In the 2nd Millennium BC trade routes developed connecting Mesopotamia with Cyprus, Crete and Egypt. Qatna was then situated near the end of the road connecting the middle Euphrates valley, for example Mari by way of Tadmor/Palmyra to the Mediterranean. Another route started from Aleppo, left the Euphrates at Emar and led via Halab, Qatna and Hazor to Egypt. The valley of Homs formed a connection to the Mediterranean near the port of Byblos and Tripoli, running between the Lebanon and the Ansari-mountains. Qatna is mentioned in the tin trade, which went from Mari via Qatna to the Mediterranean, Cypriote copper was transported in the other direction. The Mari texts mention cloth, clothing, a certain kind of bows, jewellery, woods, wine and two-wheeled chariots as trade goods reaching Mari via Qatna and partly going on to Babylon. Recent scientific investigation has determined that a carved hollow lion head vessel (circa 1340 BC) found at Qatna was made from amber imported from the Baltic region.[2] This type of amber has also been found in the Mycenae region from the same time period."

See at in general, The Qatna lion: scientific confirmation of Baltic amber in late Bronze Age Syria, Antiquity, March 1, 2008 by Anna J. Mukherjee, Elisa Rossberger, Matthew A. James, Peter Pfalzner, Catherine L. Higgitt, Raymond White, David A. Peggie, Dany Azar, Richard P. Evershed, where it is written:
"The combined findings of FTIR, py-GC/MS and radiocarbon analysis confirm the Baltic origin of the amber used to fashion these artefacts....

The quantity of amber in the Royal Tomb of Qatna is unparalleled for known second millennium BC sites in the Levant and the Ancient Near East. In Syria, to date, amber beads have only been discovered in small numbers in private graves at Alalakh (Woolley 1955: 203, 208), Mari (Jean-Marie 1999: 119, 120, 122, 144, 151, 153, 158, 162) and at the royal palace of Ugarit where 14 beads were found together with 'Mycenaean objects' (Schaeffer 1939: 100; Caubet 1998: 106). Except for the latter, these have neither been chemically analysed nor discussed in detail making their identification uncertain.

It is at the beginning of the Mycenaean period (early sixteenth century BC) that Baltic amber, almost exclusively in the form of beads, reached the central Mediterranean, occurring in large numbers in the famous Shaft Graves of Mycenae and in a few other high-status burials on the Peloponnes (Harding & Hughes-Brock 1974: 147-8; Harding 1984: 69-87).
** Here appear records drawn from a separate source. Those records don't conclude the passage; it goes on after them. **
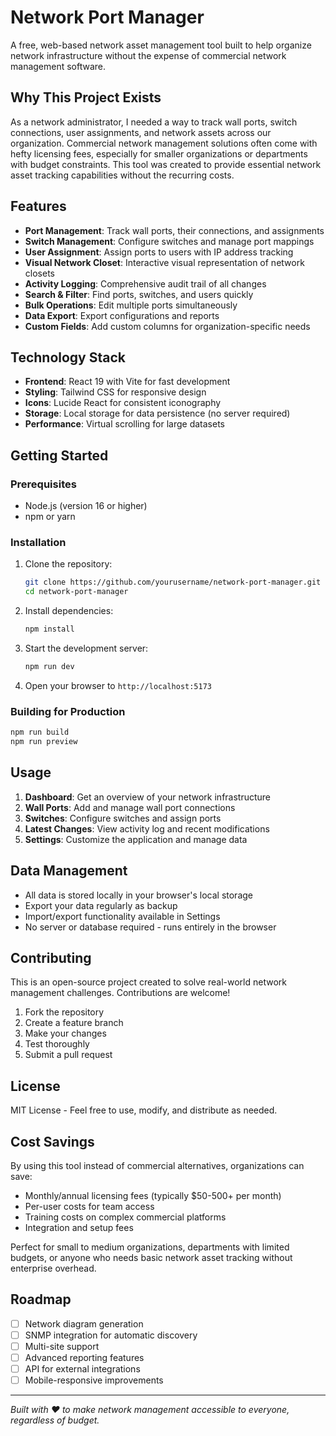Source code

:# Network Port Manager

A free, web-based network asset management tool built to help organize network infrastructure without the expense of commercial network management software.

## Why This Project Exists

As a network administrator, I needed a way to track wall ports, switch connections, user assignments, and network assets across our organization. Commercial network management solutions often come with hefty licensing fees, especially for smaller organizations or departments with budget constraints. This tool was created to provide essential network asset tracking capabilities without the recurring costs.

## Features

- **Port Management**: Track wall ports, their connections, and assignments
- **Switch Management**: Configure switches and manage port mappings
- **User Assignment**: Assign ports to users with IP address tracking
- **Visual Network Closet**: Interactive visual representation of network closets
- **Activity Logging**: Comprehensive audit trail of all changes
- **Search & Filter**: Find ports, switches, and users quickly
- **Bulk Operations**: Edit multiple ports simultaneously
- **Data Export**: Export configurations and reports
- **Custom Fields**: Add custom columns for organization-specific needs

## Technology Stack

- **Frontend**: React 19 with Vite for fast development
- **Styling**: Tailwind CSS for responsive design
- **Icons**: Lucide React for consistent iconography
- **Storage**: Local storage for data persistence (no server required)
- **Performance**: Virtual scrolling for large datasets

## Getting Started

### Prerequisites

- Node.js (version 16 or higher)
- npm or yarn

### Installation

1. Clone the repository:
   ```bash
   git clone https://github.com/yourusername/network-port-manager.git
   cd network-port-manager
   ```

2. Install dependencies:
   ```bash
   npm install
   ```

3. Start the development server:
   ```bash
   npm run dev
   ```

4. Open your browser to `http://localhost:5173`

### Building for Production

```bash
npm run build
npm run preview
```

## Usage

1. **Dashboard**: Get an overview of your network infrastructure
2. **Wall Ports**: Add and manage wall port connections
3. **Switches**: Configure switches and assign ports
4. **Latest Changes**: View activity log and recent modifications
5. **Settings**: Customize the application and manage data

## Data Management

- All data is stored locally in your browser's local storage
- Export your data regularly as backup
- Import/export functionality available in Settings
- No server or database required - runs entirely in the browser

## Contributing

This is an open-source project created to solve real-world network management challenges. Contributions are welcome!

1. Fork the repository
2. Create a feature branch
3. Make your changes
4. Test thoroughly
5. Submit a pull request

## License

MIT License - Feel free to use, modify, and distribute as needed.

## Cost Savings

By using this tool instead of commercial alternatives, organizations can save:
- Monthly/annual licensing fees (typically $50-500+ per month)
- Per-user costs for team access
- Training costs on complex commercial platforms
- Integration and setup fees

Perfect for small to medium organizations, departments with limited budgets, or anyone who needs basic network asset tracking without enterprise overhead.

## Roadmap

- [ ] Network diagram generation
- [ ] SNMP integration for automatic discovery
- [ ] Multi-site support
- [ ] Advanced reporting features
- [ ] API for external integrations
- [ ] Mobile-responsive improvements

---

*Built with ❤️ to make network management accessible to everyone, regardless of budget.*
It remains a matter of debate as to how they came to be in the Aegean and whether amber reached ancient Greece as a raw material or finished product (Harding & Hughes-Brock 1974: 154; Hughes-Brock 1993: 219, 221). While restricted to high status burials in the Mycenaean core area during this period, amber beads were distributed more widely in the fifteenth-thirteenth centuries BC, although the numbers present in any one single burial reduced dramatically (Harding & Hughes-Brock 1974: 149-52). In the fourteenth and thirteenth centuries BC some amber beads reached the Eastern Mediterranean, notably Cyprus, Egypt, Syria and Palestine (Harding & Hughes-Brock 1974; Hughes-Brock 1993; Hood 1993; Todd 1985; 1993). The 41 amber beads found in the Uluburun shipwreck off the Turkish coast, dating to the late fourteenth century BC, can either be interpreted within a context of trade, of gift exchange between royal elites, or as the personal belongings of high-ranking Mycenaeans onboard the vessel (Pulak 2005). A reputed amber bead necklace consisting of around 60 short biconvex to lentoid beads and various other putative amber objects from the tomb of Tutankhamun (Hood 1993), roughly contemporary with the latest phase of use of the Royal Tomb at Qatna, may hint at the high prestige value that was attributed to the material in Egypt at this time."